Помолчав с минуту, Ольга Ефремовна продолжает:
– Ты без родителей чувствуешь себя одинокой, Дашуня?
– Ну да, – задумывается Даша. – Хотя нет, не совсем. У меня же бабушка старенькая осталась. Я за нее отвечаю. Ей помощь нужна, худо ей без меня. Скорей бы к ней вернуться.
– Вернешься, милая, даже не сомневайся, – обещает Ольга Ефремовна. – Главное – верить. Я вот верю, что всё будет хорошо. И никогда не грущу. Всегда веселая. И в больнице я веселая. Разве не видно?
– Видно.
– И ты не вешай нос. Бодрись. Вся жизнь у тебя впереди, девочка ты моя. Ну? Поняла?
– Поняла.
Из мужской половины отделения на женскую наведывается сильно глуховатый восьмидесятитрехлетний Николай Степанович – висящий на костыле одноногий отделенческий ветеран. Обычная цель его визитов – обращенная к молодым, еще не иссушенным болезнью девчонкам, просьба сходить в ближайший к больнице магазинчик – купить кефир, карамельки и дешевые сигареты «Прима», с горем пополам заменившие старику исчезнувшие в постсоветское время настоящие, ядреные папиросы «Север». Погромыхав для привлечения внимания скользящих по коридору женщин костылем и имитирующим ампутированную левую голень протезом, он бредет в родную мужскую палату, где и можно его видеть через гостеприимно распахнутый дверной проем. Скрипучая железная койка, на которую с кряхтением усаживается Николай Степанович, застеленная солдатским, а, может, сиротским, одеялом с множеством колючих катышков, гнездится бок о бок с моей, столь же скрипучей и продавленной, равно как и все койки нашей шестиместной палаты. Продуваемое насквозь северным ветром палатное окно затянуто понизу всё тем же солдатским одеялом, теснящиеся под одеялом кульки со снедью и надорванные пакеты с молоком примерзают к оконному стеклу. На прикроватных тумбочках валяются газеты, раскрытые книги с заложенными между веером развалившимися страницами очками в футляре и блистерами из фольги, полными таблеток и дырок, проковырянных в этой самой фольге. Среди газет прячутся шприцы в полиэтиленовых упаковках; возвышаются шаткие сооружения из сдвинутых коробок с наваленными в них пенициллиновыми пузырьками; полупустые кружки и не до конца опорожненные полуторалитровые бутылки с дешевой водой без газа норовят опрокинуться на пол.

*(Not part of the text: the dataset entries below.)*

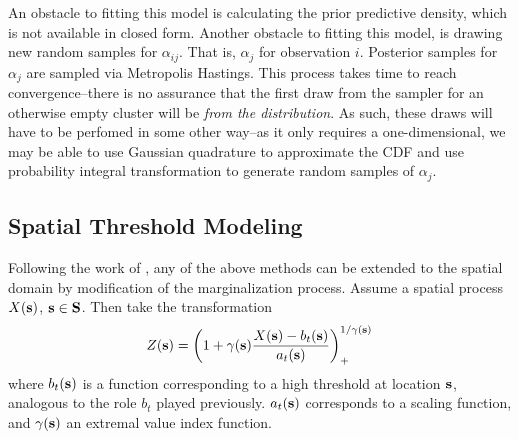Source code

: An obstacle to fitting this model is calculating the prior predictive density,
  which is not available in closed form.  Another obstacle to fitting this
  model, is drawing new random samples for $\alpha_{ij}$.  That is, $\alpha_j$
  for observation $i$.  Posterior samples for $\alpha_j$ are sampled via
  Metropolis Hastings.  This process takes time to reach convergence--there is
  no assurance that the first draw from the sampler for an otherwise empty
  cluster will be \emph{from the distribution}.  As such, these draws will have
  to be perfomed in some other way--as it only requires a one-dimensional,
  we may be able to use Gaussian quadrature to approximate the CDF and use
  probability integral transformation to generate random samples of $\alpha_j$.

\subsection{Spatial Threshold Modeling}
Following the work of \cite{ferreira2014}, any of the above methods can be
extended to the spatial domain by modification of the marginalization process.
Assume a spatial process $X({\bf s})$, ${\bf s}\in {\bf S}$.  Then take the
transformation
\begin{equation}
  \label{eqn:spatial}
  Z({\bf s}) = \left(1 + \gamma({\bf s})\frac{X({\bf s}) - b_t({\bf s})}{a_t({\bf s})}\right)_{+}^{1/{\gamma({\bf s})}}
\end{equation}
where $b_t({\bf s})$ is a function corresponding to a high threshold at location
${\bf s}$, analogous to the role $b_t$ played previously. $a_t({\bf s})$
corresponds to a scaling function, and $\gamma({\bf s})$ an extremal value index
 function.







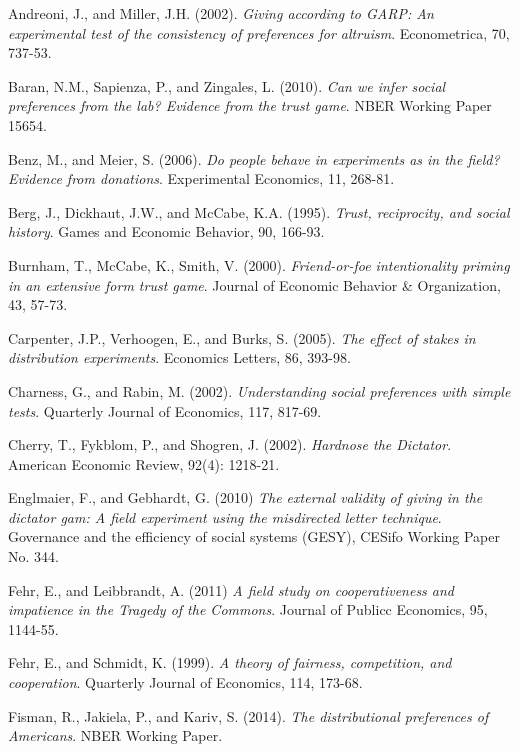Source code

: \documentclass{article}
\begin{document}
{\begin{thebibliography}{9}
Andreoni, J., and Miller, J.H. (2002).
\textit{Giving according to GARP: An experimental test of the consistency of preferences for altruism}.
Econometrica, 70, 737-53.

Baran, N.M., Sapienza, P., and Zingales, L. (2010).
\textit{Can we infer social preferences from the lab? Evidence from the trust game}.
NBER Working Paper 15654.

Benz, M., and Meier, S. (2006).
\textit{Do people behave in experiments as in the field? Evidence from donations}.
Experimental Economics, 11, 268-81.

Berg, J., Dickhaut, J.W., and McCabe, K.A. (1995).
\textit{Trust, reciprocity, and social history}.
Games and Economic Behavior, 90, 166-93.

Burnham, T., McCabe, K., Smith, V. (2000).
\textit{Friend-or-foe intentionality priming in an extensive form trust game}.
Journal of Economic Behavior \& Organization, 43, 57-73.

Carpenter, J.P., Verhoogen, E., and Burks, S. (2005).
\textit{The effect of stakes in distribution experiments}.
Economics Letters, 86, 393-98.

Charness, G., and Rabin, M. (2002).
\textit{Understanding social preferences with simple tests}.
Quarterly Journal of Economics, 117, 817-69.

Cherry, T., Fykblom, P., and Shogren, J. (2002).
\textit{Hardnose the Dictator}.
American Economic Review, 92(4): 1218-21.

Englmaier, F., and Gebhardt, G. (2010)
\textit{The external validity of giving in the dictator gam: A field experiment using the misdirected letter technique}.
Governance and the efficiency of social systems (GESY), CESifo Working Paper No. 344.

Fehr, E., and Leibbrandt, A. (2011)
\textit{A field study on cooperativeness and impatience in the Tragedy of the Commons}.
Journal of Publicc Economics, 95, 1144-55.

Fehr, E., and Schmidt, K. (1999).
\textit{A theory of fairness, competition, and cooperation}.
Quarterly Journal of Economics, 114, 173-68.

Fisman, R., Jakiela, P., and Kariv, S. (2014).
\textit{The distributional preferences of Americans}.
NBER Working Paper.


\end{thebibliography}}
\end{document}
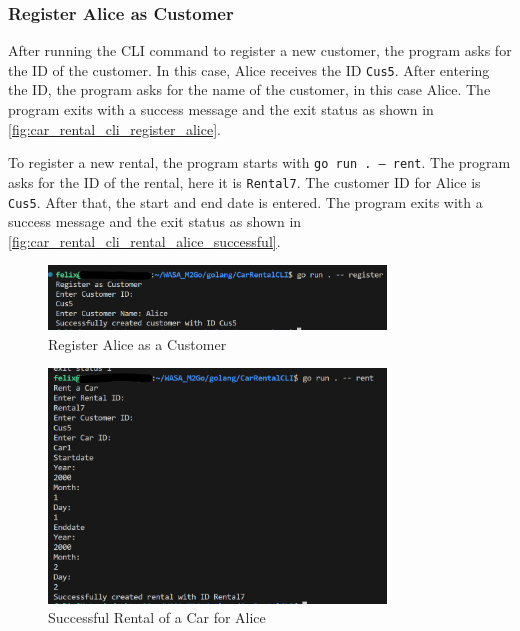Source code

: \subsubsection*{Register Alice as Customer}
After running the CLI command to register a new customer, the program asks for the ID of the customer.
In this case, Alice receives the ID \texttt{Cus5}.
After entering the ID, the program asks for the name of the customer, in this case Alice.
The program exits with a success message and the exit status as shown in \autoref{fig:car_rental_cli_register_alice}.

To register a new rental, the program starts with \texttt{go run . --- rent}.
The program asks for the ID of the rental, here it is \texttt{Rental7}.
The customer ID for Alice is \texttt{Cus5}.
After that, the start and end date is entered.
The program exits with a success message and the exit status as shown in \autoref{fig:car_rental_cli_rental_alice_successful}.

\begin{figure}
      \centering
      \includegraphics[width=0.8\textwidth]{figures/goLang/carRental/carRentalCLI/carRentalCLI_RegisterAlice.png}
      \caption{Register Alice as a Customer}
      \label{fig:car_rental_cli_register_alice}
\end{figure}
\begin{figure}
      \centering
      \includegraphics[width=0.8\textwidth]{figures/goLang/carRental/carRentalCLI/carRentalCLI_SuccessfulRentalAlice.png}
      \caption{Successful Rental of a Car for Alice}
      \label{fig:car_rental_cli_rental_alice_successful}
\end{figure}
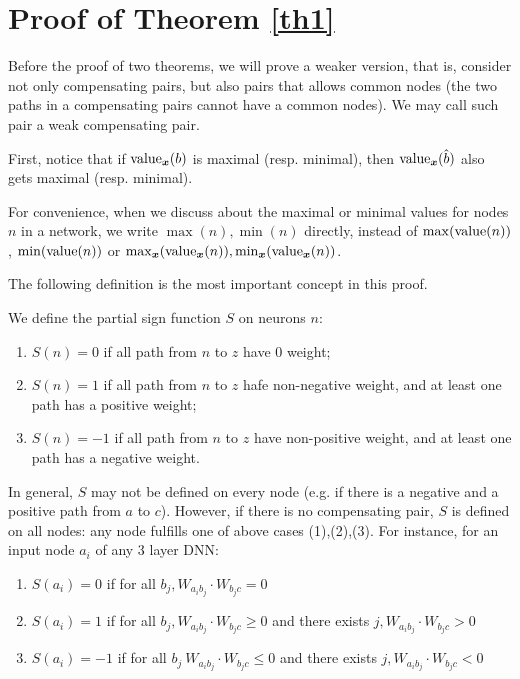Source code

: 	\section{Proof of Theorem \ref{th1}}	
	
	Before the proof of two theorems, we will prove a weaker version, that is, consider not only compensating pairs, but also pairs that allows common nodes (the two paths in a compensating pairs cannot have a common nodes). We may call such pair a weak compensating pair.
	
	
	First, notice that if ${\textrm{value}}_{\boldsymbol{x}}(b)$ is maximal (resp. minimal), 
	then ${\textrm{value}}_{\boldsymbol{x}}(\hat{b})$ also gets maximal (resp. minimal). 
	
	For convenience, when we discuss about the maximal or minimal values for nodes $n$ in a network, we write $\max(n),\min(n)$ directly, instead of $\max({\textrm{value}}(n))$, $\min({\textrm{value}}(n))$ or $\max_{\boldsymbol{x}}({\textrm{value}}_{\boldsymbol{x}}(n)),\min_{\boldsymbol{x}}({\textrm{value}}_{\boldsymbol{x}}(n))$.
	
	
	The following definition is the most important concept in this proof.
	
	\begin{definition}\label{sign_of_nodes}
		We define the partial sign function $S$ on neurons $n$: 	
		\begin{enumerate}
			 \item $S(n)=0$ if all path from $n$ to $z$ have 0 weight; 
			 \item $S(n)=1$ if all path from $n$ to $z$ hafe non-negative weight, and at least one path has a positive weight; 
			 \item $S(n)=-1$ if all path from $n$ to $z$ have non-positive weight, and at least one path has a negative weight. 
		\end{enumerate}
	\end{definition}
	
	In general, $S$ may not be defined on every node (e.g. if there is a negative and a positive path from $a$ to $c$). However, if there is no compensating pair, $S$ is defined on all nodes: any node fulfills one of above cases (1),(2),(3).
		For instance, for an input node $a_i$ of any 3 layer DNN:
		\begin{enumerate}
			\item  $S(a_i)=0$ if 
			for all $b_j, W_{a_i b_j}\cdot W_{b_j c} = 0$
			
			
			\item  $S(a_i)=1$ if for all $b_j, W_{a_i b_j}\cdot W_{b_j c} \geq 0$ and there exists 
			$j, W_{a_i b_j}\cdot W_{b_j c} > 0$
			
			\item $S(a_i)=-1$ if for all $b_j\ W_{a_i b_j}\cdot W_{b_j c} \leq 0$ and there exists 
			$j, W_{a_i b_j}\cdot W_{b_j c} < 0$ 
		\end{enumerate}
		
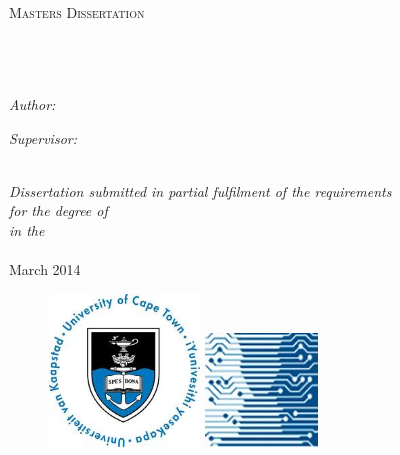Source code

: \documentclass[11pt, a4paper,oneside]{Thesis} %
\begin{document}
\begin{titlepage}

\begin{center}

\textsc{\LARGE \univname}\\[1.5cm] %
\textsc{\Large Masters Dissertation}\\[0.5cm] %

\HRule \\[0.4cm] %
{\huge \bfseries \ttitle}\\[0.4cm] %
\HRule \\[1.5cm] %
 
\begin{minipage}{0.4\textwidth}
\begin{flushleft} \large
\emph{Author:}\\
\authornames %
\end{flushleft}
\end{minipage}
\begin{minipage}{0.4\textwidth}
\begin{flushright} \large
\emph{Supervisor:} \\
\supname %
\end{flushright}
\end{minipage}\\[2cm]

\large \textit{Dissertation submitted in partial fulfilment of the requirements\\ for the degree of \degreename}\\[0.3cm] %
\textit{in the}\\[0.4cm]
\deptname\\[1.5cm] %
{\large March 2014}\\[0.5cm] %
 \begin{figure}[h!]
 \centering
 \includegraphics[width=4cm]{Figures/uctlogo.jpg} 
 \hspace{2cm} 
 \includegraphics[width=3cm]{Figures/compsci.jpg}  
 \end{figure} 

\end{center}

\end{titlepage}
\end{document}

Сторожить больничные тумбочки Николаю Степановичу, одинокому вдовцу, заброшенному неизвестно куда уехавшими единственным сыном и внуками, выросшими во взрослых здоровых дядек и родившими старику правнуков, выпадает каждую зиму. Обезножившему деду давно уж было не под силу справляться с трудным житьем в деревянной гнилой завалюшке с хилым огородиком и сто лет не чищенными удобствами во дворе. Хозяйство и дом его нуждались в крепкой мужской руке, а немощный Николай Степанович не мог ни толкать тачку в огороде, ни запастись толком дровами или углем на зиму; он нещадно мерз в своей ветхой избушке, плохо ел, был не дурак выпить, на чем и был подкошен чахоткой. С вечной, но, по счастью, вялой чахоткой он сжился, госпитализации его, по преимуществу по холодам, были регулярными и шли ему на пользу – старик подкармливался и отогревался, а смерть отодвигалась в будущее.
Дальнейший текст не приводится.